-------- Raw data
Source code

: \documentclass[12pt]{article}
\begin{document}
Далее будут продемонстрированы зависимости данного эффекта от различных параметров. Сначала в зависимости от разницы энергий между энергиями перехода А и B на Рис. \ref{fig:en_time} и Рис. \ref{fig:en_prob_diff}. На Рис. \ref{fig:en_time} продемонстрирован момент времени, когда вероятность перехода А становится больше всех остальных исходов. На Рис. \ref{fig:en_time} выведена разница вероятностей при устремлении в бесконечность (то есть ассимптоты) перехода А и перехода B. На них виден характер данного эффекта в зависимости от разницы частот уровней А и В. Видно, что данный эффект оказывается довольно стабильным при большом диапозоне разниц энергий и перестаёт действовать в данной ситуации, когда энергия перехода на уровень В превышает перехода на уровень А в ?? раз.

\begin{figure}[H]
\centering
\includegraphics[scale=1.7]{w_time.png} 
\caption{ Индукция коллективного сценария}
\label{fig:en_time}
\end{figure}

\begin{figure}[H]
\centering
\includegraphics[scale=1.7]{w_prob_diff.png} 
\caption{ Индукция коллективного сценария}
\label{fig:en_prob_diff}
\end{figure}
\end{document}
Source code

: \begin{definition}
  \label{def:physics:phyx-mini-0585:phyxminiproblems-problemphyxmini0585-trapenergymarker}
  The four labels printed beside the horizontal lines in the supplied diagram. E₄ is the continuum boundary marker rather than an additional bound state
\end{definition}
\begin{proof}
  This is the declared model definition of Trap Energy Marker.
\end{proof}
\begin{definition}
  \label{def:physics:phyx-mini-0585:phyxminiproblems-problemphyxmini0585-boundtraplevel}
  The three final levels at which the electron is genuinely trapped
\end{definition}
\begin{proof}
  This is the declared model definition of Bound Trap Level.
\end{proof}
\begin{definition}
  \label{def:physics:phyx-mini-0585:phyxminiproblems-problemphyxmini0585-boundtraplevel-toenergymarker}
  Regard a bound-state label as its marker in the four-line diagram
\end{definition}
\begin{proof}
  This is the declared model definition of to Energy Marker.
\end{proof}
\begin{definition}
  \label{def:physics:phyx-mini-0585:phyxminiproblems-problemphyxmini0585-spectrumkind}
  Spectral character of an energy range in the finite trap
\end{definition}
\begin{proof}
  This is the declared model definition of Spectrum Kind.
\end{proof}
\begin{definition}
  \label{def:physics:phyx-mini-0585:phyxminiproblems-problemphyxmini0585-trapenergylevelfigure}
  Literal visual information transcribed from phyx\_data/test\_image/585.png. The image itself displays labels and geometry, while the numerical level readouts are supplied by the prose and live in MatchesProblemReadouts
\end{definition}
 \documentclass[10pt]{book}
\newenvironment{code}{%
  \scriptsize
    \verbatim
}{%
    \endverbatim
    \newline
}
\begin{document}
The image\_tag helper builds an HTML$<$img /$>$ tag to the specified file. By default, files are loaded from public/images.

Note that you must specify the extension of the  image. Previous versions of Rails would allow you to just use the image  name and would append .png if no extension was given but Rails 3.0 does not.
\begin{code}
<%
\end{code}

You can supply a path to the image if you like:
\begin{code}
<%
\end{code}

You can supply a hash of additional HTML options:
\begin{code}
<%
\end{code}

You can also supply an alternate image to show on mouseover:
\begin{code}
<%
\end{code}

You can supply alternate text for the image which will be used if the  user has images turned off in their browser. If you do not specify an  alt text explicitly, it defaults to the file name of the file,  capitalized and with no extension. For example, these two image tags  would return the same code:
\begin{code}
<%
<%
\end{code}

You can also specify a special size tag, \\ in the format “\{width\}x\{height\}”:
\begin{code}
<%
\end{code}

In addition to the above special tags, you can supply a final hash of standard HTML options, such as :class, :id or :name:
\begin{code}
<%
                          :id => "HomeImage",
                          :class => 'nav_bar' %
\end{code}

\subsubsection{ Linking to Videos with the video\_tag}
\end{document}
----------------
Exercise goal: An exact restatement of the data above is required.

Exercise response:
Source code

: \documentclass[12pt]{article}
\begin{document}
Далее будут продемонстрированы зависимости данного эффекта от различных параметров. Сначала в зависимости от разницы энергий между энергиями перехода А и B на Рис. \ref{fig:en_time} и Рис. \ref{fig:en_prob_diff}. На Рис. \ref{fig:en_time} продемонстрирован момент времени, когда вероятность перехода А становится больше всех остальных исходов. На Рис. \ref{fig:en_time} выведена разница вероятностей при устремлении в бесконечность (то есть ассимптоты) перехода А и перехода B. На них виден характер данного эффекта в зависимости от разницы частот уровней А и В. Видно, что данный эффект оказывается довольно стабильным при большом диапозоне разниц энергий и перестаёт действовать в данной ситуации, когда энергия перехода на уровень В превышает перехода на уровень А в ?? раз.

\begin{figure}[H]
\centering
\includegraphics[scale=1.7]{w_time.png} 
\caption{ Индукция коллективного сценария}
\label{fig:en_time}
\end{figure}

\begin{figure}[H]
\centering
\includegraphics[scale=1.7]{w_prob_diff.png} 
\caption{ Индукция коллективного сценария}
\label{fig:en_prob_diff}
\end{figure}
\end{document}
Source code

: \begin{definition}
  \label{def:physics:phyx-mini-0585:phyxminiproblems-problemphyxmini0585-trapenergymarker}
  The four labels printed beside the horizontal lines in the supplied diagram. E₄ is the continuum boundary marker rather than an additional bound state
\end{definition}
\begin{proof}
  This is the declared model definition of Trap Energy Marker.
\end{proof}
\begin{definition}
  \label{def:physics:phyx-mini-0585:phyxminiproblems-problemphyxmini0585-boundtraplevel}
  The three final levels at which the electron is genuinely trapped
\end{definition}
\begin{proof}
  This is the declared model definition of Bound Trap Level.
\end{proof}
\begin{definition}
  \label{def:physics:phyx-mini-0585:phyxminiproblems-problemphyxmini0585-boundtraplevel-toenergymarker}
  Regard a bound-state label as its marker in the four-line diagram
\end{definition}
\begin{proof}
  This is the declared model definition of to Energy Marker.
\end{proof}
\begin{definition}
  \label{def:physics:phyx-mini-0585:phyxminiproblems-problemphyxmini0585-spectrumkind}
  Spectral character of an energy range in the finite trap
\end{definition}
\begin{proof}
  This is the declared model definition of Spectrum Kind.
\end{proof}
\begin{definition}
  \label{def:physics:phyx-mini-0585:phyxminiproblems-problemphyxmini0585-trapenergylevelfigure}
  Literal visual information transcribed from phyx\_data/test\_image/585.png. The image itself displays labels and geometry, while the numerical level readouts are supplied by the prose and live in MatchesProblemReadouts
\end{definition}
 \documentclass[10pt]{book}
\newenvironment{code}{%
  \scriptsize
    \verbatim
}{%
    \endverbatim
    \newline
}
\begin{document}
The image\_tag helper builds an HTML$<$img /$>$ tag to the specified file. By default, files are loaded from public/images.

Note that you must specify the extension of the  image. Previous versions of Rails would allow you to just use the image  name and would append .png if no extension was given but Rails 3.0 does not.
\begin{code}
<%
\end{code}

You can supply a path to the image if you like:
\begin{code}
<%
\end{code}

You can supply a hash of additional HTML options:
\begin{code}
<%
\end{code}

You can also supply an alternate image to show on mouseover:
\begin{code}
<%
\end{code}

You can supply alternate text for the image which will be used if the  user has images turned off in their browser. If you do not specify an  alt text explicitly, it defaults to the file name of the file,  capitalized and with no extension. For example, these two image tags  would return the same code:
\begin{code}
<%
<%
\end{code}

You can also specify a special size tag, \\ in the format “\{width\}x\{height\}”:
\begin{code}
<%
\end{code}

In addition to the above special tags, you can supply a final hash of standard HTML options, such as :class, :id or :name:
\begin{code}
<%
                          :id => "HomeImage",
                          :class => 'nav_bar' %
\end{code}

\subsubsection{ Linking to Videos with the video\_tag}
\end{document}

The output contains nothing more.